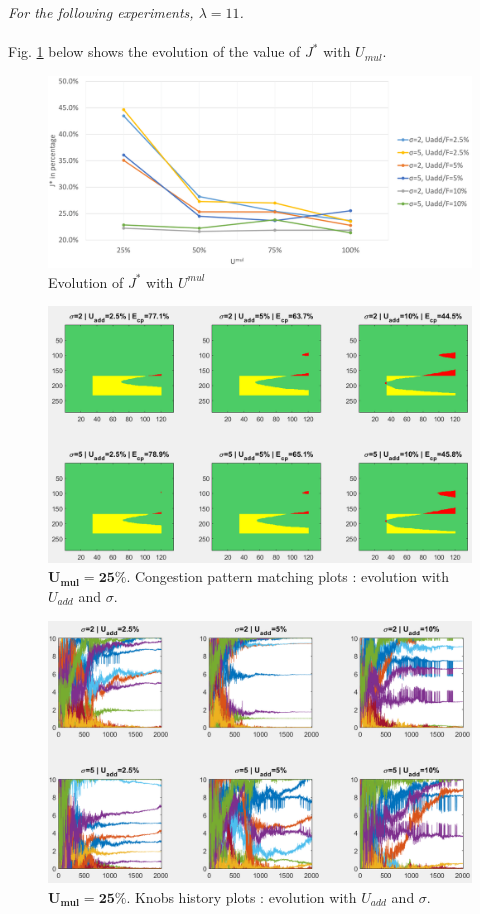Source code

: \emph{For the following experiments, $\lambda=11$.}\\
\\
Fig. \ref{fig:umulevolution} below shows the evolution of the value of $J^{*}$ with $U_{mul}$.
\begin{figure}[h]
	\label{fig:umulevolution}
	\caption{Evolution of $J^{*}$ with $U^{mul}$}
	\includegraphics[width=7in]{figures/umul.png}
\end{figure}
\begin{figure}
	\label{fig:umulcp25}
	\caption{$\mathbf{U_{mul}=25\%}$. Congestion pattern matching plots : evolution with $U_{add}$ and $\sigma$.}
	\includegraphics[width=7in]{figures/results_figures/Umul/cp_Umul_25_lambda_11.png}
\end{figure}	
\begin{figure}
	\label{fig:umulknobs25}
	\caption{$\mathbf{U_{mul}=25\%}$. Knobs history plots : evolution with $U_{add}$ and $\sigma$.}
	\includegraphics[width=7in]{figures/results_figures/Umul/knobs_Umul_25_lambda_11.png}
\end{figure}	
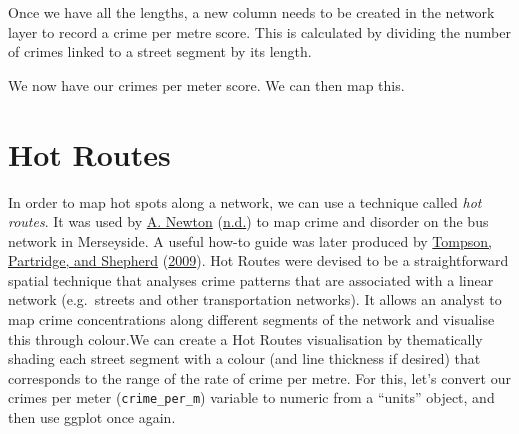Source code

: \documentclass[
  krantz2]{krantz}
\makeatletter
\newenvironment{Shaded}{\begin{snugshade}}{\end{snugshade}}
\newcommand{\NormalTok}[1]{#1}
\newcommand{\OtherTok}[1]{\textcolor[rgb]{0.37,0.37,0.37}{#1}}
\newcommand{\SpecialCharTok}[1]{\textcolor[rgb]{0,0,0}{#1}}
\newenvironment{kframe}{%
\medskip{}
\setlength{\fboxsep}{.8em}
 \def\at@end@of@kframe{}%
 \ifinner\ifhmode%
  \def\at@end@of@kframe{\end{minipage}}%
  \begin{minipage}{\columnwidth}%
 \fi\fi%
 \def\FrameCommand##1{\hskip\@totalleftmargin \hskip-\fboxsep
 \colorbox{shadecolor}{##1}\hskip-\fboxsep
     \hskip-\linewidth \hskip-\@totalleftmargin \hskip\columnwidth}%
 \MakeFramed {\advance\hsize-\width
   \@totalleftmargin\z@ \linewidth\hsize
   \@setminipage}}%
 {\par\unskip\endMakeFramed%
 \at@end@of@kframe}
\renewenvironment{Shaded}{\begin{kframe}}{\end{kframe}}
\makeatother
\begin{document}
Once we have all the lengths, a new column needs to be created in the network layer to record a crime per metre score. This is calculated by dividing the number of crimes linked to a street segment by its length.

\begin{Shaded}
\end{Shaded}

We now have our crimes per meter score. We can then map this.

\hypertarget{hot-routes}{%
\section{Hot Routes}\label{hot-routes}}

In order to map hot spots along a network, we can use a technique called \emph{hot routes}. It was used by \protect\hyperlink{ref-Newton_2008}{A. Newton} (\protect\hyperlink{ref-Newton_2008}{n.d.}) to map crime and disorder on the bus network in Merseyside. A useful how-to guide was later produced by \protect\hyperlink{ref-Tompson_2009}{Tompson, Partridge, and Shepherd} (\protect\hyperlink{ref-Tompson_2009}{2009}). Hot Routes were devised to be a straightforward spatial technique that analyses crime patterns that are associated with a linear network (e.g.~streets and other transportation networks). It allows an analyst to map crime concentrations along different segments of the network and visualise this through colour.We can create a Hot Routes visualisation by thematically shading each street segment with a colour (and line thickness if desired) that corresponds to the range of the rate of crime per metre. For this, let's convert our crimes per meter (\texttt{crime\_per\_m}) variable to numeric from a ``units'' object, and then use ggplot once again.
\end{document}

────

Task goal — Show, from the listing above, every line holding the word "hsize".

Result of the exercise —
 \MakeFramed {\advance\hsize-\width
   \@totalleftmargin\z@ \linewidth\hsize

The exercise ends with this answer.